Alves Natasha, Chau Tom
Annu Int Conf IEEE Eng Med Biol Soc. 2009;2009:2951-4. doi: 10.1109/IEMBS.2009.5332490.
Although the mechanomyogram (MMG) has been demonstrated as a viable representation of muscle activity, its potential as a multifunction (>2) control signal has not yet been investigated. This study investigates the discriminability of multiple hand motions using multichannel forearm MMG. With nine able-bodied participants, MMG signals from six sites could be differentiated among eight classes of forearm muscle activity with a mean accuracy of 93+/-9% using 15 features selected by a genetic algorithm and classified by a linear discriminant analysis classifier.

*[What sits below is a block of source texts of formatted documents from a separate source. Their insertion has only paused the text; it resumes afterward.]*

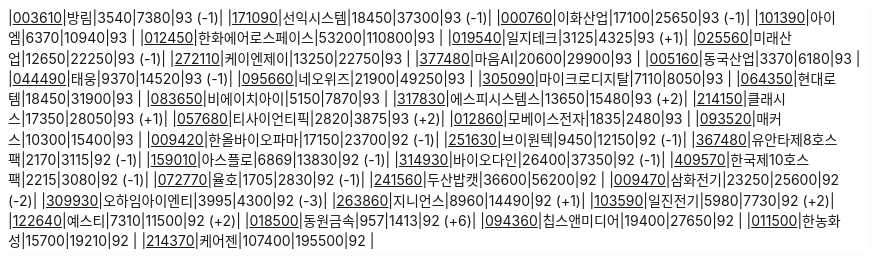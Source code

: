 |[003610](https://finance.daum.net/quotes/A003610)|방림|3540|7380|93 (-1)|
|[171090](https://finance.daum.net/quotes/A171090)|선익시스템|18450|37300|93 (-1)|
|[000760](https://finance.daum.net/quotes/A000760)|이화산업|17100|25650|93 (-1)|
|[101390](https://finance.daum.net/quotes/A101390)|아이엠|6370|10940|93 |
|[012450](https://finance.daum.net/quotes/A012450)|한화에어로스페이스|53200|110800|93 |
|[019540](https://finance.daum.net/quotes/A019540)|일지테크|3125|4325|93 (+1)|
|[025560](https://finance.daum.net/quotes/A025560)|미래산업|12650|22250|93 (-1)|
|[272110](https://finance.daum.net/quotes/A272110)|케이엔제이|13250|22750|93 |
|[377480](https://finance.daum.net/quotes/A377480)|마음AI|20600|29900|93 |
|[005160](https://finance.daum.net/quotes/A005160)|동국산업|3370|6180|93 |
|[044490](https://finance.daum.net/quotes/A044490)|태웅|9370|14520|93 (-1)|
|[095660](https://finance.daum.net/quotes/A095660)|네오위즈|21900|49250|93 |
|[305090](https://finance.daum.net/quotes/A305090)|마이크로디지탈|7110|8050|93 |
|[064350](https://finance.daum.net/quotes/A064350)|현대로템|18450|31900|93 |
|[083650](https://finance.daum.net/quotes/A083650)|비에이치아이|5150|7870|93 |
|[317830](https://finance.daum.net/quotes/A317830)|에스피시스템스|13650|15480|93 (+2)|
|[214150](https://finance.daum.net/quotes/A214150)|클래시스|17350|28050|93 (+1)|
|[057680](https://finance.daum.net/quotes/A057680)|티사이언티픽|2820|3875|93 (+2)|
|[012860](https://finance.daum.net/quotes/A012860)|모베이스전자|1835|2480|93 |
|[093520](https://finance.daum.net/quotes/A093520)|매커스|10300|15400|93 |
|[009420](https://finance.daum.net/quotes/A009420)|한올바이오파마|17150|23700|92 (-1)|
|[251630](https://finance.daum.net/quotes/A251630)|브이원텍|9450|12150|92 (-1)|
|[367480](https://finance.daum.net/quotes/A367480)|유안타제8호스팩|2170|3115|92 (-1)|
|[159010](https://finance.daum.net/quotes/A159010)|아스플로|6869|13830|92 (-1)|
|[314930](https://finance.daum.net/quotes/A314930)|바이오다인|26400|37350|92 (-1)|
|[409570](https://finance.daum.net/quotes/A409570)|한국제10호스팩|2215|3080|92 (-1)|
|[072770](https://finance.daum.net/quotes/A072770)|율호|1705|2830|92 (-1)|
|[241560](https://finance.daum.net/quotes/A241560)|두산밥캣|36600|56200|92 |
|[009470](https://finance.daum.net/quotes/A009470)|삼화전기|23250|25600|92 (-2)|
|[309930](https://finance.daum.net/quotes/A309930)|오하임아이엔티|3995|4300|92 (-3)|
|[263860](https://finance.daum.net/quotes/A263860)|지니언스|8960|14490|92 (+1)|
|[103590](https://finance.daum.net/quotes/A103590)|일진전기|5980|7730|92 (+2)|
|[122640](https://finance.daum.net/quotes/A122640)|예스티|7310|11500|92 (+2)|
|[018500](https://finance.daum.net/quotes/A018500)|동원금속|957|1413|92 (+6)|
|[094360](https://finance.daum.net/quotes/A094360)|칩스앤미디어|19400|27650|92 |
|[011500](https://finance.daum.net/quotes/A011500)|한농화성|15700|19210|92 |
|[214370](https://finance.daum.net/quotes/A214370)|케어젠|107400|195500|92 |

These results suggest that, with additional research, MMG may indeed become a usable control signal for multifunction access devices.
尽管肌动图(MMG)已被证明是肌肉活动的一种可行表示,但它作为多功能(>2)控制信号的潜力尚未得到研究。本研究使用多通道前臂MMG来研究多种手部动作的可辨别性。对于九名身体健全的参与者,通过遗传算法选择的15个特征并由线性判别分析分类器进行分类,六个部位的MMG信号能够在八类前臂肌肉活动中加以区分,平均准确率为93±9%。这些结果表明,经过进一步研究,MMG可能确实会成为多功能接入设备的可用控制信号。